一迅社文庫全レビューUstにて同作者の『ペンギン・サマー』をレビューした際に、KUSFAの方々が揃いも揃ってプッシュしていたので読んでみることに。さすがは優秀賞ということか、文章が軽快で読みやすく且つ魅せてくれる。しかも爽快、さらに話を壮大にしていくフラグもきちんと設置してのけているという見事さ。ここまでの技巧派な作者だったとは。『ペンギン・サマー』でこの技巧を見せてくれていたらなあと思わざるを得ない。

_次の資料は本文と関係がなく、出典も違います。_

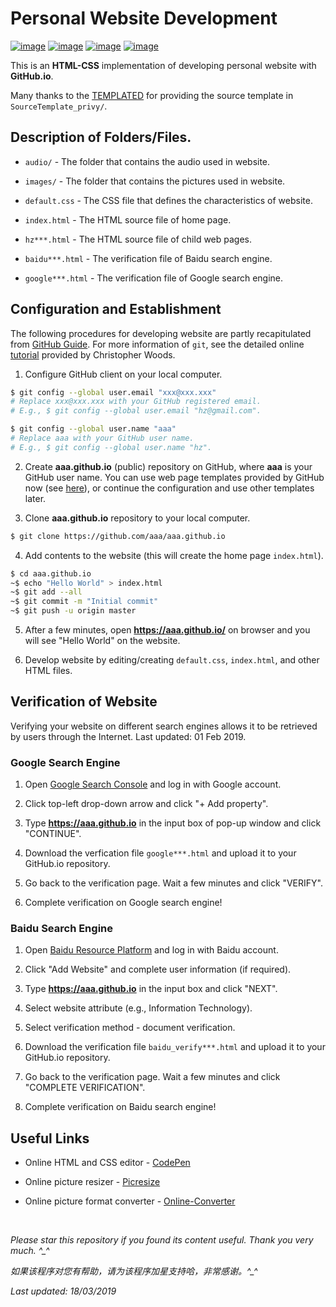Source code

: # Personal Website Development

[![image](https://img.shields.io/badge/license-MIT-lightgrey.svg)]()
[![image](https://img.shields.io/badge/lagrange-html%20%7C%20css-blue.svg)]()
[![image](https://img.shields.io/badge/status-stable-brightgreen.svg)]()
[![image](https://img.shields.io/badge/build-passing-brightgreen.svg)]()

This is an **HTML-CSS** implementation of developing personal website with **GitHub.io**.

Many thanks to the [TEMPLATED](http://templated.co) for providing the source template in `SourceTemplate_privy/`.

## Description of Folders/Files.

- `audio/` - The folder that contains the audio used in website.

- `images/` - The folder that contains the pictures used in website.

- `default.css` - The CSS file that defines the characteristics of website.

- `index.html` - The HTML source file of home page.

- `hz***.html` - The HTML source file of child web pages.

- `baidu***.html` - The verification file of Baidu search engine.

- `google***.html` - The verification file of Google search engine.

## Configuration and Establishment

The following procedures for developing website are partly recapitulated from [GitHub Guide](https://pages.github.com/). For more information of `git`, see the detailed online [tutorial](https://chryswoods.com/beginning_git/) provided by Christopher Woods.

1. Configure GitHub client on your local computer.
```bash
$ git config --global user.email "xxx@xxx.xxx"
# Replace xxx@xxx.xxx with your GitHub registered email.
# E.g., $ git config --global user.email "hz@gmail.com".

$ git config --global user.name "aaa"
# Replace aaa with your GitHub user name.
# E.g., $ git config --global user.name "hz".
```

2. Create __aaa.github.io__ (public) repository on GitHub, where __aaa__ is your GitHub user name. You can use web page templates provided by GitHub now (see [here](https://blog.csdn.net/renfufei/article/details/37725057)), or continue the configuration and use other templates later.

3. Clone __aaa.github.io__ repository to your local computer.
```bash
$ git clone https://github.com/aaa/aaa.github.io
```

4. Add contents to the website (this will create the home page `index.html`).
```bash
$ cd aaa.github.io
~$ echo "Hello World" > index.html
~$ git add --all
~$ git commit -m "Initial commit"
~$ git push -u origin master
```

5. After a few minutes, open __https://aaa.github.io/__ on browser and you will see "Hello World" on the website.

6. Develop website by editing/creating `default.css`, `index.html`, and other HTML files.

## Verification of Website

Verifying your website on different search engines allows it to be retrieved by users through the Internet. Last updated: 01 Feb 2019.

### Google Search Engine

1. Open [Google Search Console](https://search.google.com/search-console/about) and log in with Google account.

2. Click top-left drop-down arrow and click "+ Add property".

3. Type __https://aaa.github.io__ in the input box of pop-up window and click "CONTINUE".

4. Download the verfication file `google***.html` and upload it to your GitHub.io repository.

5. Go back to the verification page. Wait a few minutes and click "VERIFY".

6. Complete verification on Google search engine!

### Baidu Search Engine

1. Open [Baidu Resource Platform](https://ziyuan.baidu.com/) and log in with Baidu account.

2. Click "Add Website" and complete user information (if required).

3. Type __https://aaa.github.io__ in the input box and click "NEXT".

4. Select website attribute (e.g., Information Technology).

5. Select verification method - document verification.

6. Download the verification file `baidu_verify***.html` and upload it to your GitHub.io repository.

7. Go back to the verification page. Wait a few minutes and click "COMPLETE VERIFICATION".

8. Complete verification on Baidu search engine!

## Useful Links

* Online HTML and CSS editor - [CodePen](https://codepen.io/)

* Online picture resizer - [Picresize](http://www.picresize.com/)

* Online picture format converter - [Online-Converter](https://www.online-convert.com/)

<br>

<i>Please star this repository if you found its content useful. Thank you very much. ^_^</i>

<i>如果该程序对您有帮助，请为该程序加星支持哈，非常感谢。^_^</i>

<i>Last updated: 18/03/2019</i>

この本の内容について触れると、これは"タマラセ"という、ジョジョにおけるスタンド能力のような特殊能力を持つ人間たちのドタバタ冒険学園ラブコメものである。とにかくヒロインの夏月が可愛い、そして強い。その辺りは挿絵がうまく機能している印象を受けた。だが挿絵にも増して見事なのはやはりこの筆力であろう。地の文を読んでいるだけでここまでワクワクしたのも久しぶりである。
一巻ということでまだまだストーリー全体としては小ぢんまりとしているように感じられたが、後書きでも述べられていたように次巻からどんどん話が進んでいくようなので非常に楽しみである。さらにKUSFAの先輩曰くもっとバトル展開が楽しくなるそうなのでそこも強く期待しておきたい。
これは学園異能バトルものが好きな人みんなにお薦めしたい素晴らしい作品だった。